PAM



1 Pour quoi faire ?

Les PAM (pluggable module authentification) est un moyen modulable d'authentifier des utilisateurs. On peut ainsi définir des stratégies sans avoir à recompiler les programmes qui supportent PAM. En fait PAM, évite que chaque application ne vous redemande une authentification avec des règles différentes à chaque fois.
Avez vous besoin de toucher à cela?
La plupart du temps non, mais si vous souhaitez renforcer la sécurité (obliger des mots de passe qui ne sont pas dans un dictionnaire par exemple), l'uniformiser ou adopter une autre méthode d'authentification (ldap par exemple) alors la réponse est oui.
   

2 L'installation

Il est installé sur tous les unix - linux par défaut. Toutefois il existe des petites différences. 
Dans certains cas on trouve l'ensemble de la configuration dans /etc/pam.conf (BSD), sous RedHat, Mandrake on a un fichier par service dans /etc/pam.d/. Si le fichier /etc/pam.d correspondant existe le fichier /etc/pam.conf est ignoré.
Le fichier principal dans le cas de l'existence de /etc/pam.d est system-auth.
Les modules appelés dans les différents fichiers de configuration se trouvent dans /lib/security (ou /usr/lib/) cela dépend de la distribution. Vérifiez donc que le module que vous souhaitez utiliser existe.
Enfin on trouve dans /etc/security des fichiers complémentaires (access.conf, group.conf, limits.conf, time.conf)  utilisés par certaines applications. 

4 La syntaxe de configuration 

       Il y a une petite différence si vous avez cela dans pam.conf ou dans /etc/pam.d, mais le principe est le même.
login    auth    required    /lib/security/pam_securetty.so
login    account    requisite    /lib/security/pam_roles.so

Voilà deux lignes seulement pour vous montrer la syntaxe.
Le premier champ indique le nom de l'application.

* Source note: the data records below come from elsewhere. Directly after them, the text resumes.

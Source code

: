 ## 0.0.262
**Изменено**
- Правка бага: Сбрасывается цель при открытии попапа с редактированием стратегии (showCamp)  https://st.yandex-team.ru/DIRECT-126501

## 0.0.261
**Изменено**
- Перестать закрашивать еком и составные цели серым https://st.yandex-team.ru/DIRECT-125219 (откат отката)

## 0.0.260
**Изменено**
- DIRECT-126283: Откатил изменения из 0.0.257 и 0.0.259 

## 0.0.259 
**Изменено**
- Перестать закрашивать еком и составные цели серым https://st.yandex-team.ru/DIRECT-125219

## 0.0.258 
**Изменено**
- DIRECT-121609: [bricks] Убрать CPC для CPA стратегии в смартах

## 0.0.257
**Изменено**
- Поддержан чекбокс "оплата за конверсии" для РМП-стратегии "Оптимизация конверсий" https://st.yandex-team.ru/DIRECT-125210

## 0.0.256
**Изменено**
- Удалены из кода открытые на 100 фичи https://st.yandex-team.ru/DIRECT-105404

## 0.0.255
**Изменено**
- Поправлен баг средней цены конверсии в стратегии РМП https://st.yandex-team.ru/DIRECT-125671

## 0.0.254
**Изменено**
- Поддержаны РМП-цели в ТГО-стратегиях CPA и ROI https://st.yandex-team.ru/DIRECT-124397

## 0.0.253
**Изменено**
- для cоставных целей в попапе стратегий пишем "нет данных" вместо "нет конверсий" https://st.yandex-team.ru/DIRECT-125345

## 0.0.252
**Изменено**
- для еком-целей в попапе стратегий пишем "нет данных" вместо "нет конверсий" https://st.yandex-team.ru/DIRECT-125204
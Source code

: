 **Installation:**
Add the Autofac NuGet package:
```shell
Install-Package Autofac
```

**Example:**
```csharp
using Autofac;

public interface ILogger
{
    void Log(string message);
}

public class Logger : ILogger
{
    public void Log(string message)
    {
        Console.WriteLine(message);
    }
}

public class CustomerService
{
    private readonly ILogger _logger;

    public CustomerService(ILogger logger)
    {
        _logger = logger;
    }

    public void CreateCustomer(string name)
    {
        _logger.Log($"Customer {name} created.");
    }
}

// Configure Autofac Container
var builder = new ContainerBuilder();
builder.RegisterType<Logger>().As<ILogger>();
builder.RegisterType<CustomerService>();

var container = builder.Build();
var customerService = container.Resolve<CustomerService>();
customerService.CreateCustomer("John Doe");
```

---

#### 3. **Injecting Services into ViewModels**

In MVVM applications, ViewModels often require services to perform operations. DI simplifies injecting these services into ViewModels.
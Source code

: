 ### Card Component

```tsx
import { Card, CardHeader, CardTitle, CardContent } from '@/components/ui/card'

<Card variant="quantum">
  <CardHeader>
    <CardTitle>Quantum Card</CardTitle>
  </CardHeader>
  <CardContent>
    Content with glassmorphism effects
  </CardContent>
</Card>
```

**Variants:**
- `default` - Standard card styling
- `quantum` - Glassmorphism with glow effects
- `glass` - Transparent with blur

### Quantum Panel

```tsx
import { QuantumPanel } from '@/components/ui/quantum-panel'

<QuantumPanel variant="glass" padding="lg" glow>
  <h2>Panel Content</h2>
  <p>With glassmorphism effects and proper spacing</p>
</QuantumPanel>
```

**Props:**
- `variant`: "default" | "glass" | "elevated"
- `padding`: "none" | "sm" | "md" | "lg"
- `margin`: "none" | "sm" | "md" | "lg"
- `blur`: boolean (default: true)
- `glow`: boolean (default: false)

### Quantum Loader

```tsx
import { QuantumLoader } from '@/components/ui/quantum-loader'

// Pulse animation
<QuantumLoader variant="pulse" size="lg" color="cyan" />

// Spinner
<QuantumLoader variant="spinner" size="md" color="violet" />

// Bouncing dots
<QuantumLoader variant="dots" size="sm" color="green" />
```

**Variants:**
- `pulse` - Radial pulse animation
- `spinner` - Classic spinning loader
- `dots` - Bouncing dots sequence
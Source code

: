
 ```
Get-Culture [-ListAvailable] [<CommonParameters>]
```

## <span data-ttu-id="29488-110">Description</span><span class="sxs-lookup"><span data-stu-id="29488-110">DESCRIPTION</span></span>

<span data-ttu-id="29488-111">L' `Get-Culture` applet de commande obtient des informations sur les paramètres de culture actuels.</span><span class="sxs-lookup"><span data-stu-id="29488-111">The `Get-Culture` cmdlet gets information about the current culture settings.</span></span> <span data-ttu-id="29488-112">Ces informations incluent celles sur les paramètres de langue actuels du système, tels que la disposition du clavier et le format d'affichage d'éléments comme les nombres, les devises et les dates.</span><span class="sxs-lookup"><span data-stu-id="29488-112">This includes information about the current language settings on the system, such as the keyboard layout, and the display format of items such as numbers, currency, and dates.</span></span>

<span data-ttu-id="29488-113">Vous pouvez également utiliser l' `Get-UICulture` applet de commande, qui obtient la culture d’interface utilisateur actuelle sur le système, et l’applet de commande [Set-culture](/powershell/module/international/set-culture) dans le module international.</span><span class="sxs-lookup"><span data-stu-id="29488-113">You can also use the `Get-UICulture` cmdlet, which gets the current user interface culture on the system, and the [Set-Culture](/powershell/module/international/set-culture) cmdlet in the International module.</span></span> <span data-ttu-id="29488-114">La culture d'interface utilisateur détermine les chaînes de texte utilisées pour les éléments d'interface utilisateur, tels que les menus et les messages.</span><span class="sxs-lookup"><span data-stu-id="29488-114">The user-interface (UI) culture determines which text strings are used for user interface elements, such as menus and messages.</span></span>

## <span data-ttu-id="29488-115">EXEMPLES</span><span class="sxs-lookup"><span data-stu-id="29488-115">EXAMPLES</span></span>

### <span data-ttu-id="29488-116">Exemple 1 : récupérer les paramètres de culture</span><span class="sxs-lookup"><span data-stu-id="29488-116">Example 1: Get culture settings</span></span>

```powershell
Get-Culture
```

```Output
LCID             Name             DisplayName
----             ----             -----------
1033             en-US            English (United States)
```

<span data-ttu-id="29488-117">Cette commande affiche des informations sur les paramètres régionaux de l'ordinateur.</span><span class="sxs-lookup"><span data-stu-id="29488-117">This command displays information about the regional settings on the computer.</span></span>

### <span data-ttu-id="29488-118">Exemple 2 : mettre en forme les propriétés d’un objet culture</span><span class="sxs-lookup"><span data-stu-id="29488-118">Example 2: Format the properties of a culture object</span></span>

Il n'existe que pour le fichier pam.conf.
Le deuxième indique le type de module. Il peut prendre les valeurs suivantes :
  
auth    authentifie l'utilisateur par une demande de mot de passe ou par une autre méthode.
account    restriction du compte : expiration, en fonction de l'heure, de la machine source, des ressources disponibles.
password    Gestion des mots de passe. 
session    Tout ce qui concerne l'ouverture d'une session, avant et après.

Le troisième champ est ce que l'on appelle un drapeau de contrôle. Il peut prendre les valeurs suivantes :
required    Doit réussir, mais on continue à tester les autres modules malgré tout. Echec est renvoyé. L'avantage par rapport à requisite étant que l'on ne donne pas la raison de l'échec de la connexion.
requisite    Doit réussir, on ne continue pas à lire les autres modules, Echec est renvoyé immédiatement.
optimal    Est ignoré, en fait que le test réussisse ou pas cela ne change pas la suite.
sufficient    Si le test est correct, on obtient immédiatement une acceptation.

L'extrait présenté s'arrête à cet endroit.